UBC Theses and Dissertations

UBC Theses Logo

UBC Theses and Dissertations

Impact of bi-ethnic exposure on face memory and perception Mousavi, Seyed Morteza


Tuning changes of perception from a generalist to a specialist system is termed perceptual narrowing (Werker & Tees, 1984). Observers raised in ethnically homogenous environments show difficulties in recognizing other-race faces (Meissner & Brigham, 2001). Termed the other-race effect (ORE), this phenomenon is in part attributed to lack of visual experience with other-race faces (Chiroro & Valentine, 1995). The ORE is a form of perceptual narrowing that allows specialization for commonly encountered faces. To examine the origin of perceptual narrowing in face recognition we postulate three competing hypotheses.
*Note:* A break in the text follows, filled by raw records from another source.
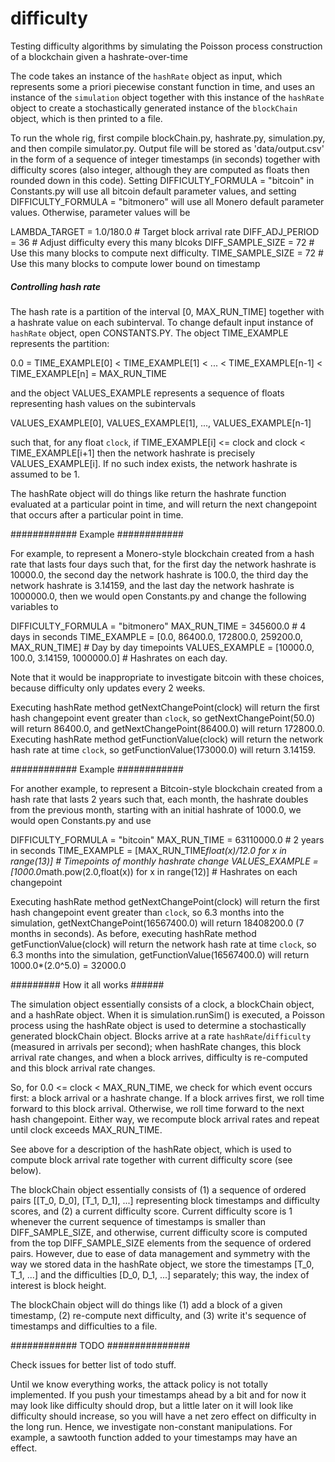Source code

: # difficulty
Testing difficulty algorithms by simulating the Poisson process construction of a blockchain given a hashrate-over-time

The code takes an instance of the `hashRate` object as input, which represents some a priori piecewise constant function in time, and uses an instance of the `simulation` object together with this instance of the `hashRate` object to create a stochastically generated instance of the `blockChain` object, which is then printed to a file.

To run the whole rig, first compile blockChain.py, hashrate.py, simulation.py, and then compile simulator.py. Output file will be stored as 'data/output.csv' in the form of a sequence of integer timestamps (in seconds) together with difficulty scores (also integer, although they are computed as floats then rounded down in this code). Setting DIFFICULTY_FORMULA = "bitcoin" in Constants.py will use all bitcoin default parameter values, and setting DIFFICULTY_FORMULA = "bitmonero" will use all Monero default parameter values. Otherwise, parameter values will be

LAMBDA_TARGET   = 1.0/180.0 # Target block arrival rate
DIFF_ADJ_PERIOD = 36        # Adjust difficulty every this many blcoks
DIFF_SAMPLE_SIZE = 72       # Use this many blocks to compute next difficulty.
TIME_SAMPLE_SIZE = 72       # Use this many blocks to compute lower bound on timestamp

##### Controlling hash rate #####

The hash rate is a partition of the interval [0, MAX_RUN_TIME] together with a hashrate value on each subinterval. To change default input instance of `hashRate` object, open CONSTANTS.PY. The object TIME_EXAMPLE represents the partition:

0.0 = TIME_EXAMPLE[0] < TIME_EXAMPLE[1] < ... < TIME_EXAMPLE[n-1] < TIME_EXAMPLE[n] = MAX_RUN_TIME

and the object VALUES_EXAMPLE represents a sequence of floats representing hash values on the subintervals

VALUES_EXAMPLE[0], VALUES_EXAMPLE[1], ..., VALUES_EXAMPLE[n-1]

such that, for any float `clock`, if TIME_EXAMPLE[i] <= clock and clock < TIME_EXAMPLE[i+1] then the network hashrate is precisely VALUES_EXAMPLE[i]. If no such index exists, the network hashrate is assumed to be 1.

The hashRate object will do things like return the hashrate function evaluated at a particular point in time, and will return the next changepoint that occurs after a particular point in time.

############ Example ############

For example, to represent a Monero-style blockchain created from a hash rate that lasts four days such that, for the first day the network hashrate is 10000.0, the second day the network hashrate is 100.0, the third day the network hashrate is 3.14159, and the last day the network hashrate is 1000000.0, then we would open Constants.py and change the following variables to

DIFFICULTY_FORMULA = "bitmonero"
MAX_RUN_TIME = 345600.0 # 4 days in seconds
TIME_EXAMPLE = [0.0, 86400.0, 172800.0, 259200.0, MAX_RUN_TIME] # Day by day timepoints
VALUES_EXAMPLE = [10000.0, 100.0, 3.14159, 1000000.0] # Hashrates on each day.

Note that it would be inappropriate to investigate bitcoin with these choices, because difficulty only updates every 2 weeks. 

Executing hashRate method getNextChangePoint(clock) will return the first hash changepoint event greater than `clock`, so getNextChangePoint(50.0) will return 86400.0, and getNextChangePoint(86400.0) will return 172800.0. Executing hashRate method getFunctionValue(clock) will return the network hash rate at time `clock`, so getFunctionValue(173000.0) will return 3.14159.

############ Example ############

For another example, to represent a Bitcoin-style blockchain created from a hash rate that lasts 2 years such that, each month, the hashrate doubles from the previous month, starting with an initial hashrate of 1000.0, we would open Constants.py and use

DIFFICULTY_FORMULA = "bitcoin"
MAX_RUN_TIME = 63110000.0 # 2 years in seconds
TIME_EXAMPLE = [MAX_RUN_TIME*float(x)/12.0 for x in range(13)] # Timepoints of monthly hashrate change
VALUES_EXAMPLE = [1000.0*math.pow(2.0,float(x)) for x in range(12)] # Hashrates on each changepoint

Executing hashRate method getNextChangePoint(clock) will return the first hash changepoint event greater than `clock`, so 6.3 months into the simulation, getNextChangePoint(16567400.0) will return  18408200.0 (7 months in seconds). As before, executing hashRate method getFunctionValue(clock) will return the network hash rate at time `clock`, so 6.3 months into the simulation, getFunctionValue(16567400.0) will return 1000.0*(2.0^5.0) = 32000.0

######### How it all works ######

The simulation object essentially consists of a clock, a blockChain object, and a hashRate object. When it is simulation.runSim() is executed, a Poisson process using the hashRate object is used to determine a stochastically generated blockChain object. Blocks arrive at a rate `hashRate`/`difficulty` (measured in arrivals per second); when hashRate changes, this block arrival rate changes, and when a block arrives, difficulty is re-computed and this block arrival rate changes. 

So, for 0.0 <= clock < MAX_RUN_TIME, we check for which event occurs first: a block arrival or a hashrate change. If a block arrives first, we roll time forward to this block arrival. Otherwise, we roll time forward to the next hash changepoint. Either way, we recompute block arrival rates and repeat until clock exceeds MAX_RUN_TIME.

See above for a description of the hashRate object, which is used to compute block arrival rate together with current difficulty score (see below).

The blockChain object essentially consists of (1) a sequence of ordered pairs [[T_0, D_0], [T_1, D_1], ...] representing block timestamps and difficulty scores, and (2) a current difficulty score. Current difficulty score is 1 whenever the current sequence of timestamps is smaller than DIFF_SAMPLE_SIZE, and otherwise, current difficulty score is computed from the top DIFF_SAMPLE_SIZE elements from the sequence of ordered pairs. However, due to ease of data management and symmetry with the way we stored data in the hashRate object, we store the timestamps [T_0, T_1, ...] and the difficulties [D_0, D_1, ...] separately; this way, the index of interest is block height.

The blockChain object will do things like (1) add a block of a given timestamp, (2) re-compute next difficulty, and (3) write it's sequence of timestamps and difficulties to a file.

############ TODO ###############

Check issues for better list of todo stuff.

Until we know everything works, the attack policy is not totally implemented. If you push your timestamps ahead by a bit and for now it may look like difficulty should drop, but a little later on it will look like difficulty should increase, so you will have a net zero effect on difficulty in the long run.  Hence, we investigate non-constant manipulations. For example, a sawtooth function added to your timestamps may have an effect.


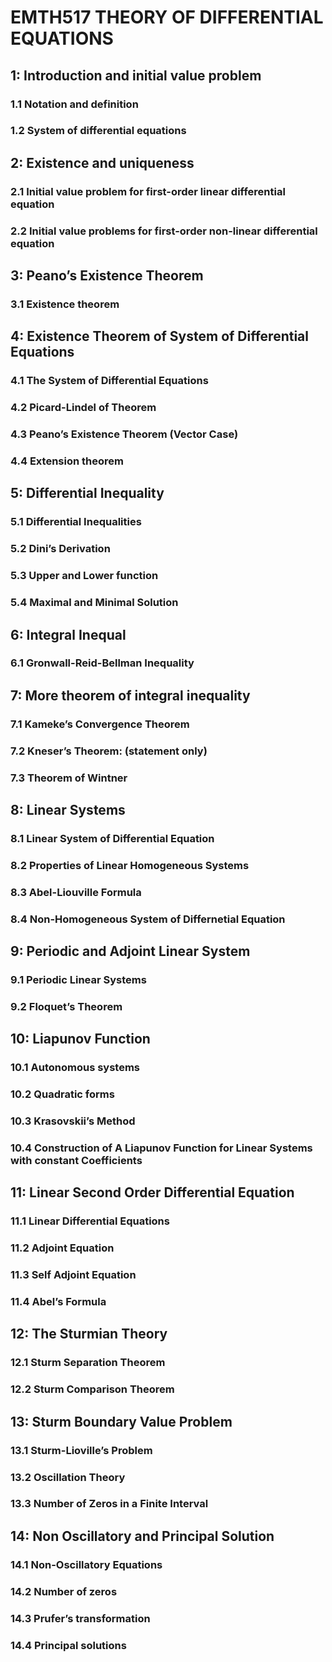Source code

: # EMTH517 THEORY OF DIFFERENTIAL EQUATIONS

## 1: Introduction and initial value problem 
### 1.1 Notation and definition
### 1.2 System of differential equations

## 2: Existence and uniqueness 
### 2.1 Initial value problem for first-order linear differential equation
### 2.2 Initial value problems for first-order non-linear differential equation

## 3: Peano’s Existence Theorem 
### 3.1 Existence theorem

## 4: Existence Theorem of System of Differential Equations 
### 4.1 The System of Differential Equations
### 4.2 Picard-Lindel of Theorem
### 4.3 Peano’s Existence Theorem (Vector Case)
### 4.4 Extension theorem

## 5: Differential Inequality 
### 5.1 Differential Inequalities
### 5.2 Dini’s Derivation
### 5.3 Upper and Lower function
### 5.4 Maximal and Minimal Solution

## 6: Integral Inequal 
### 6.1 Gronwall-Reid-Bellman Inequality

## 7: More theorem of integral inequality 
### 7.1 Kameke’s Convergence Theorem
### 7.2 Kneser’s Theorem: (statement only)
### 7.3 Theorem of Wintner

## 8: Linear Systems 
### 8.1 Linear System of Differential Equation
### 8.2 Properties of Linear Homogeneous Systems
### 8.3 Abel-Liouville Formula
### 8.4 Non-Homogeneous System of Differnetial Equation

## 9: Periodic and Adjoint Linear System 
### 9.1 Periodic Linear Systems
### 9.2 Floquet’s Theorem

## 10: Liapunov Function 
### 10.1 Autonomous systems
### 10.2 Quadratic forms
### 10.3 Krasovskii’s Method
### 10.4 Construction of A Liapunov Function for Linear Systems with constant Coefficients

## 11: Linear Second Order Differential Equation 
### 11.1 Linear Differential Equations
### 11.2 Adjoint Equation
### 11.3 Self Adjoint Equation
### 11.4 Abel’s Formula

## 12: The Sturmian Theory 
### 12.1 Sturm Separation Theorem
### 12.2 Sturm Comparison Theorem

## 13: Sturm Boundary Value Problem 
### 13.1 Sturm-Lioville’s Problem
### 13.2 Oscillation Theory
### 13.3 Number of Zeros in a Finite Interval

## 14: Non Oscillatory and Principal Solution 
### 14.1 Non-Oscillatory Equations
### 14.2 Number of zeros
### 14.3 Prufer’s transformation
### 14.4 Principal solutions
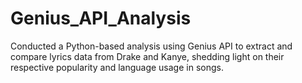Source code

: # Genius_API_Analysis
Conducted a Python-based analysis using Genius API to extract and compare lyrics data from Drake and Kanye, shedding light on their respective popularity and language usage in songs.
Based on the Resource Bottleneck hypothesis, limited neural and visual resources must be focused to achieve refined processing of own-race faces. Alternatively, the Use/Disuse hypothesis suggests that the ORE is merely due to lack of exposure necessary to reach expertise for unfamiliar face classes. Lastly, the Facilitation hypothesis, suggests that exposure to a diverse set of faces can lead to richer face representations, and thus, advantages in face recognition. To evaluate these hypotheses, we compared face abilities of ‘Bi-ethnics’--individuals with sustained high exposure to both East Asian and Caucasian faces, to ‘Mono-ethnics’—Caucasian and East Asian individuals. Face memory was examined using an old/new task for East Asian and Caucasian faces, as well as upright and inverted Cambridge Memory Tests for East Asian (McKone et al., 2012) and Caucasian (Duchaine & Nakayama, 2006) faces, in comparison to cars (Dennett et al., 2011) as a control stimulus. Lastly, an identity discrimination test of East Asian and Caucasian celebrities was used to examine face perception. Mono-ethnics showed ORE in memory tasks, whereas Bi-ethnics showed near-native level performance for both face categories. Mono-ethnics showed a larger face inversion effect for own-race faces and Bi-ethnics showed similar face inversion patterns for own-race in Mono-ethnics for both face categories. All groups performed similarly in the Caucasian face perception task. However, in the East Asian face task, Caucasians showed ORE, with Bi-ethnics showing a small advantage over East Asians. Results across all tasks rule out the Resource Bottleneck hypothesis, and are consistent with the Use/Disuse hypothesis. Perception results suggest the possibility of Facilitation for Bi-ethnic exposure.